Haze got word of the FCC's approval during his 10 a.m. to noon radio show - right in the middle of a song performed by the rock group the Eagles. But Haze still had plenty of problems. With 38 stations in the eight-county Dallas/Fort Worth market competing for the estimated 2.6 million regular radio listeners, a virtually all-new radio station was going to be difficult to sell, especially the type of radio station Haze was trying to sell. He didn't want to alienate the teen audience, but he didn't want to cater to them either. He had to market a pop rock 'n' roll station in a market increasingly infatuated with country and western music. Haze's aim was to bring in an enthusiastic young staff who would both keep the teenagers and attract an older, more loyal audience to challenge KVIL.

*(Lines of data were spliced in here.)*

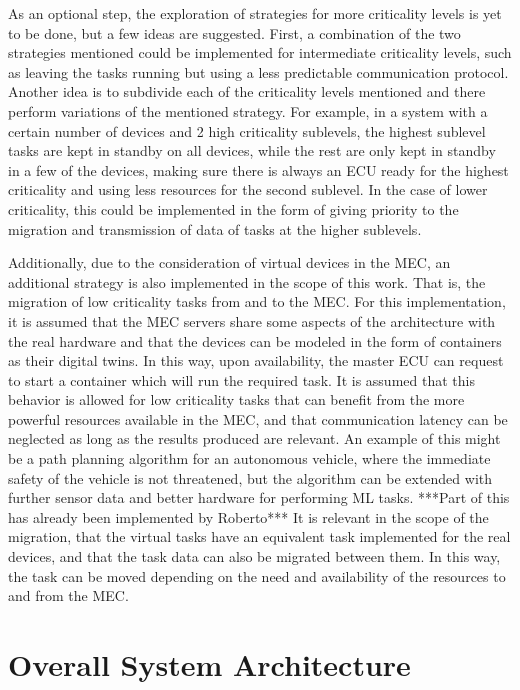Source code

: As an optional step, the exploration of strategies for more criticality levels is yet to be done, but a few ideas are suggested. First, a combination of the two strategies mentioned could be implemented for intermediate criticality levels, such as leaving the tasks running but using a less predictable communication protocol. Another idea is to subdivide each of the criticality levels mentioned and there perform variations of the mentioned strategy. For example, in a system with a certain number of devices and 2 high criticality sublevels, the highest sublevel tasks are kept in standby on all devices, while the rest are only kept in standby in a few of the devices, making sure there is always an ECU ready for the highest criticality and using less resources for the second sublevel. In the case of lower criticality, this could be implemented in the form of giving priority to the migration and transmission of data of tasks at the higher sublevels.

Additionally, due to the consideration of virtual devices in the MEC, an additional strategy is also implemented in the scope of this work. That is, the migration of low criticality tasks from and to the MEC. For this implementation, it is assumed that the MEC servers share some aspects of the architecture with the real hardware and that the devices can be modeled in the form of containers as their digital twins. In this way, upon availability, the master ECU can request to start a container which will run the required task. It is assumed that this behavior is allowed for low criticality tasks that can benefit from the more powerful resources available in the MEC, and that communication latency can be neglected as long as the results produced are relevant. An example of this might be a path planning algorithm for an autonomous vehicle, where the immediate safety of the vehicle is not threatened, but the algorithm can be extended with further sensor data and better hardware for performing ML tasks. ***Part of this has already been implemented by Roberto*** It is relevant in the scope of the migration, that the virtual tasks have an equivalent task implemented for the real devices, and that the task data can also be migrated between them. In this way, the task can be moved depending on the need and availability of the resources to and from the MEC.


\section{Overall System Architecture}

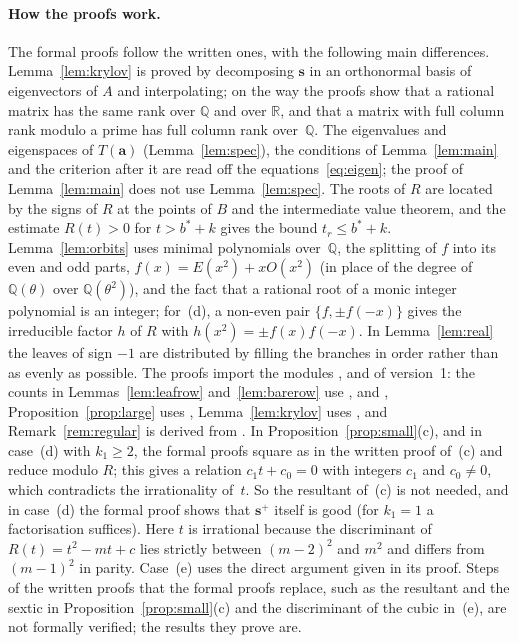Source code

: \documentclass[11pt]{article}
\numberwithin{equation}{section}
\theoremstyle{remark}
\newcommand{\Q}{\mathbb Q}
\newcommand{\R}{\mathbb R}
\newcommand{\s}{\mathbf s}
\newcommand{\bfa}{\mathbf a}
\begin{document}
\paragraph{How the proofs work.}
The formal proofs follow the written ones, with the following main
differences. Lemma~\ref{lem:krylov} is proved by decomposing $\s$ in an
orthonormal basis of eigenvectors of $A$ and interpolating; on the way the
proofs show that a rational matrix has the same rank over $\Q$ and over $\R$,
and that a matrix with full column rank modulo a prime has full column rank
over~$\Q$. The eigenvalues and eigenspaces of $T(\bfa)$
(Lemma~\ref{lem:spec}), the conditions of Lemma~\ref{lem:main} and the
criterion after it are read off the equations~\eqref{eq:eigen}; the proof of
Lemma~\ref{lem:main} does not use Lemma~\ref{lem:spec}. The roots of $R$ are
located by the signs of $R$ at the points of $B$ and the intermediate value
theorem, and the estimate $R(t)>0$ for $t>b^*+k$ gives the bound
$t_r\le b^*+k$. Lemma~\ref{lem:orbits} uses minimal polynomials over~$\Q$, the
splitting of $f$ into its even and odd parts, $f(x)=E(x^2)+xO(x^2)$ (in place
of the degree of $\Q(\theta)$ over $\Q(\theta^2)$), and the fact that a
rational root of a monic integer polynomial is an integer; for~(d), a non-even
pair $\{f,\pm f(-x)\}$ gives the irreducible factor $h$ of $R$ with
$h(x^2)=\pm f(x)f(-x)$. In Lemma~\ref{lem:real} the leaves of sign $-1$ are
distributed by filling the branches in order rather than as evenly as
possible. The proofs import the modules ,
 and  of version~1: the
counts in Lemmas~\ref{lem:leafrow} and~\ref{lem:barerow} use
,  and
, Proposition~\ref{prop:large} uses ,
Lemma~\ref{lem:krylov} uses , and
Remark~\ref{rem:regular} is derived from . In
Proposition~\ref{prop:small}(c), and in case~(d) with $k_1\ge2$, the formal
proofs square as in the written proof of~(c) and reduce modulo $R$; this gives
a relation $c_1t+c_0=0$ with integers $c_1$ and $c_0\ne0$, which contradicts
the irrationality of~$t$. So the resultant of~(c) is not needed, and in
case~(d) the formal proof shows that $\s^+$ itself is good (for $k_1=1$ a
factorisation suffices). Here $t$ is irrational because the discriminant of $R(t)=t^2-mt+c$ lies strictly
between $(m-2)^2$ and $m^2$ and differs from $(m-1)^2$ in parity. Case~(e) uses
the direct argument given in its proof. Steps of the written proofs that the
formal proofs replace, such as the resultant and the sextic in
Proposition~\ref{prop:small}(c) and the discriminant of the cubic in~(e), are
not formally verified; the results they prove are.
\end{document}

So far, Haze's attempts to attract an audience like KVIL's have met with modest success. The latest ratings marked a substantial increase in KEGL's audience share. But he's not about to rest on his laurels and wait for his numbers to come in. Haze is experimenting with new promotions, including a character called the "Moose" (actually disc jockey "Humble" Billy Hayes), whom Haze hopes will challenge Ron Chapman in the mornings; and "The Party," a radio dating game hosted by Sharon Wilson (real name: Sharon Golinar), a 1972 graduate of Bryan Adams High School.